All that is wanted is an exact copy of the line containing "## 🙏 Special Thanks" and the lines after it, through the end of the records.
:: Available data
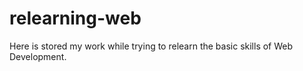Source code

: # relearning-web
Here is stored my work while trying to relearn the basic skills of Web Development.
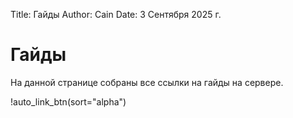 Title: Гайды
Author: Cain
Date: 3 Сентября 2025 г.

# Гайды
На данной странице собраны все ссылки на гайды на сервере.

!auto_link_btn(sort="alpha")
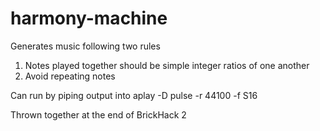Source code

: # harmony-machine
Generates music following two rules

1. Notes played together should be simple integer ratios of one another
2. Avoid repeating notes

Can run by piping output into aplay -D pulse -r 44100 -f S16

Thrown together at the end of BrickHack 2
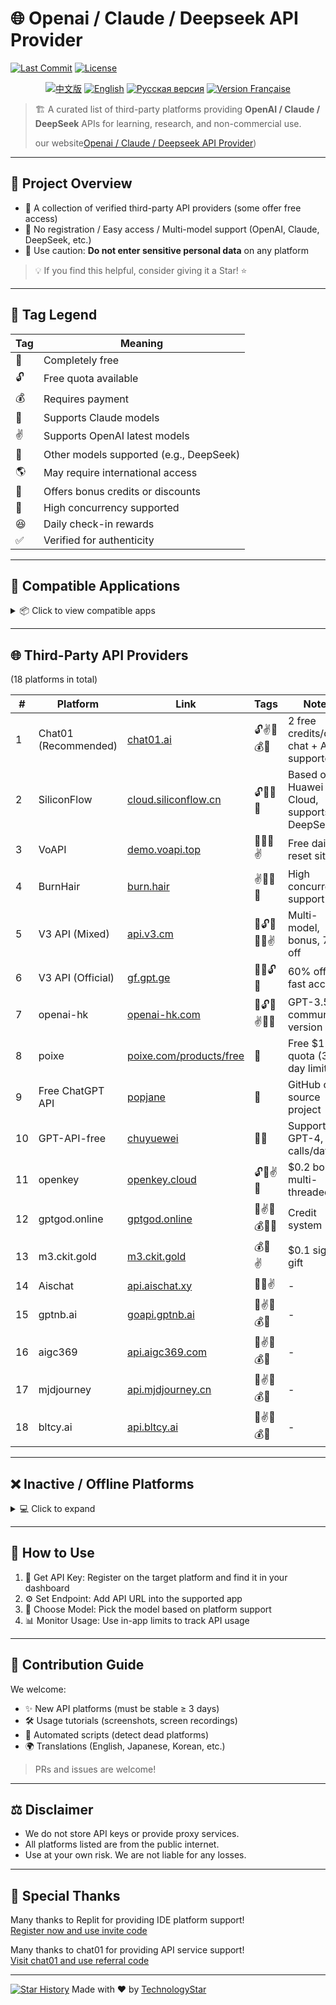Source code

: # 🌐 Openai / Claude / Deepseek API Provider

[![Last Commit](https://img.shields.io/github/last-commit/TechnologyStar/Openai-Claude-Deepseek-API-provider)](https://github.com/TechnologyStar/Openai-Claude-Deepseek-API-provider)
[![License](https://img.shields.io/github/license/TechnologyStar/Openai-Claude-Deepseek-API-provider)](https://github.com/TechnologyStar/Openai-Claude-Deepseek-API-provider/blob/main/LICENSE)
<p align="center">
  <a href="README.md" title="中文"><img src="https://img.shields.io/badge/🇨🇳 中文-阅读-blue?style=flat-square" alt="中文版"/></a>
  <a href="en.md" title="English"><img src="https://img.shields.io/badge/🇬🇧 English-Read-blue?style=flat-square" alt="English"/></a>
  <a href="ru.md" title="Русский"><img src="https://img.shields.io/badge/🇷🇺 Русский-Читать-blue?style=flat-square" alt="Русская версия"/></a>
  <a href="fr.md" title="Français"><img src="https://img.shields.io/badge/🇫🇷 Français-Lire-blue?style=flat-square" alt="Version Française"/></a>
</p>





> 🏗️ A curated list of third-party platforms providing **OpenAI / Claude / DeepSeek** APIs for learning, research, and non-commercial use.
>
> our website[Openai / Claude / Deepseek API Provider](https://d706445b-7658-4708-bb08-bac6c5a775ad-00-2z2hsdckl4fie.riker.replit.dev/))

---

## 🚀 Project Overview

* 📌 A collection of verified third-party API providers (some offer free access)
* 🔧 No registration / Easy access / Multi-model support (OpenAI, Claude, DeepSeek, etc.)
* 🔐 Use caution: **Do not enter sensitive personal data** on any platform

> 💡 If you find this helpful, consider giving it a Star! ⭐

---

## 🎁 Tag Legend

| Tag | Meaning                                 |
| --- | --------------------------------------- |
| 🌃  | Completely free                         |
| 🔓  | Free quota available                    |
| 💰  | Requires payment                        |
| 💪  | Supports Claude models                  |
| ✌️  | Supports OpenAI latest models           |
| 🎉  | Other models supported (e.g., DeepSeek) |
| 🌎  | May require international access        |
| 🎁  | Offers bonus credits or discounts       |
| 🚀  | High concurrency supported              |
| 😆  | Daily check-in rewards                  |
| ✅   | Verified for authenticity               |

---

## 📱 Compatible Applications

<details>
<summary>📦 Click to view compatible apps</summary>

### ✅ [Cherry Studio](https://github.com/CherryHQ/cherry-studio)

> Cross-platform desktop/mobile client with cloud and local AI model integration.

### ✅ [ChatGPT Friends Plugin (uTools)](https://u.tools/plugins/detail/ChatGPT.%E5%A5%BD%E5%8F%8B/)

> Desktop AI chat tool supporting custom roles, multi-model, multi-session.

### ✅ [ChatGPT-Next-Web](https://github.com/Yidadaa/ChatGPT-Next-Web)

> Open-source web front-end supporting API key and multi-user use.

### ✅ [LobeChat](https://github.com/lobehub/lobe-chat)

> Web-based AI chat framework supporting vision, speech, and multi-model interaction.

### ✅ [BotGem](https://botgem.com/)

> Mobile-first chat assistant with voice and AI friends.

### ✅ [ChatBox](https://github.com/Bin-Huang/chatbox)

> Multi-platform AI chat client with a modern interface.

### ✅ [FastGPT](https://github.com/labring/FastGPT)

> Knowledge base + visual workflow for internal training or customer service.

### ✅ [AnythingLLM](https://github.com/Mintplex-Labs/anything-llm)

> Privacy-focused local LLM deployment with plugin support.

</details>

---

## 🌐 Third-Party API Providers

(18 platforms in total)

| #  | Platform             | Link                                                            | Tags         | Notes                                    |
| -- | -------------------- | --------------------------------------------------------------- | ------------ | ---------------------------------------- |
| 1  | Chat01 (Recommended) | [chat01.ai](https://chat01.ai/?ref=j45ikbTa)                    | 🔓✌️🎁💰✅    | 2 free credits/day, chat + API supported |
| 2  | SiliconFlow          | [cloud.siliconflow.cn](https://cloud.siliconflow.cn/i/ZKV30bdG) | 🔓🎉🚀✅      | Based on Huawei Cloud, supports DeepSeek |
| 3  | VoAPI                | [demo.voapi.top](https://demo.voapi.top)                        | 🌃😆💪✌️     | Free daily reset site                    |
| 4  | BurnHair             | [burn.hair](https://burn.hair)                                  | ✌️🎉😆🚀     | High concurrency support                 |
| 5  | V3 API (Mixed)       | [api.v3.cm](https://api.v3.cm)                                  | 🚀🔓💪🎁🎉✌️ | Multi-model, bonus, 70% off              |
| 6  | V3 API (Official)    | [gf.gpt.ge](https://gf.gpt.ge)                                  | 🚀🌹🔓💪     | 60% off, fast access                     |
| 7  | openai-hk            | [openai-hk.com](https://openai-hk.com/)                         | 🌃🔓🎉✌️💪🚀 | GPT-3.5 community version                |
| 8  | poixe                | [poixe.com/products/free](https://poixe.com/products/free)      | 🌃           | Free \$1 quota (3-day limit)             |
| 9  | Free ChatGPT API     | [popjane](https://github.com/popjane/free_chatgpt_api)          | 🌃           | GitHub open source project               |
| 10 | GPT-API-free         | [chuyuewei](https://github.com/chuyuewei/ChatGPT-API)           | 🌃💪         | Supports GPT-4, 3 calls/day              |
| 11 | openkey              | [openkey.cloud](https://openkey.cloud)                          | 🔓💪✌️🚀     | \$0.2 bonus, multi-threaded              |
| 12 | gptgod.online        | [gptgod.online](https://gptgod.online/)                         | 💪✌️🎁💰🎉😆 | Credit system                            |
| 13 | m3.ckit.gold         | [m3.ckit.gold](https://m3.ckit.gold/)                           | 💰💪✌️       | \$0.1 signup gift                        |
| 14 | Aischat              | [api.aischat.xy](https://api.aischat.xy)                        | 🌃💪✌️       | -                                        |
| 15 | gptnb.ai             | [goapi.gptnb.ai](https://goapi.gptnb.ai/)                       | 💪✌️🎁💰🎉   | -                                        |
| 16 | aigc369              | [api.aigc369.com](https://api.aigc369.com/pricing)              | 💪✌️🎁💰🎉   | -                                        |
| 17 | mjdjourney           | [api.mjdjourney.cn](https://api.mjdjourney.cn/)                 | 💪✌️🎁💰🎉   | -                                        |
| 18 | bltcy.ai             | [api.bltcy.ai](https://api.bltcy.ai/)                           | 💪✌️🎁💰🎉   | -                                        |

---

## ❌ Inactive / Offline Platforms

<details>
<summary>💻 Click to expand</summary>

| # | Name   | Link                                     | Status        |
| - | ------ | ---------------------------------------- | ------------- |
| 1 | 464888 | [api.464888.xyz](https://api.464888.xyz) | ❌ Unavailable |

> Found an inactive platform? Submit an issue!

</details>

---

## 📖 How to Use

1. 🔑 Get API Key: Register on the target platform and find it in your dashboard
2. ⚙️ Set Endpoint: Add API URL into the supported app
3. 🤖 Choose Model: Pick the model based on platform support
4. 📊 Monitor Usage: Use in-app limits to track API usage

---

## 🙌 Contribution Guide

We welcome:

* ✨ New API platforms (must be stable ≥ 3 days)
* 🛠️ Usage tutorials (screenshots, screen recordings)
* 🧪 Automated scripts (detect dead platforms)
* 🌍 Translations (English, Japanese, Korean, etc.)

> PRs and issues are welcome!

---

## ⚖️ Disclaimer

* We do not store API keys or provide proxy services.
* All platforms listed are from the public internet.
* Use at your own risk. We are not liable for any losses.
---

## 🙏 Special Thanks

Many thanks to Replit for providing IDE platform support!  
[Register now and use invite code](https://replit.com/refer/HarmonyOSam)

Many thanks to chat01 for providing API service support!  
[Visit chat01 and use referral code](https://chat01.ai/?ref=j45ikbTa)

---
[![Star History](https://api.star-history.com/svg?repos=TechnologyStar/Openai-Claude-Deepseek-API-provider\&type=Date)](https://star-history.com/#TechnologyStar/Openai-Claude-Deepseek-API-provider&Date)
Made with ❤️ by [TechnologyStar](https://github.com/TechnologyStar)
::::
- _Task response_:
## 🙏 Special Thanks

Many thanks to Replit for providing IDE platform support!  
[Register now and use invite code](https://replit.com/refer/HarmonyOSam)

Many thanks to chat01 for providing API service support!  
[Visit chat01 and use referral code](https://chat01.ai/?ref=j45ikbTa)

---
[![Star History](https://api.star-history.com/svg?repos=TechnologyStar/Openai-Claude-Deepseek-API-provider\&type=Date)](https://star-history.com/#TechnologyStar/Openai-Claude-Deepseek-API-provider&Date)
Made with ❤️ by [TechnologyStar](https://github.com/TechnologyStar)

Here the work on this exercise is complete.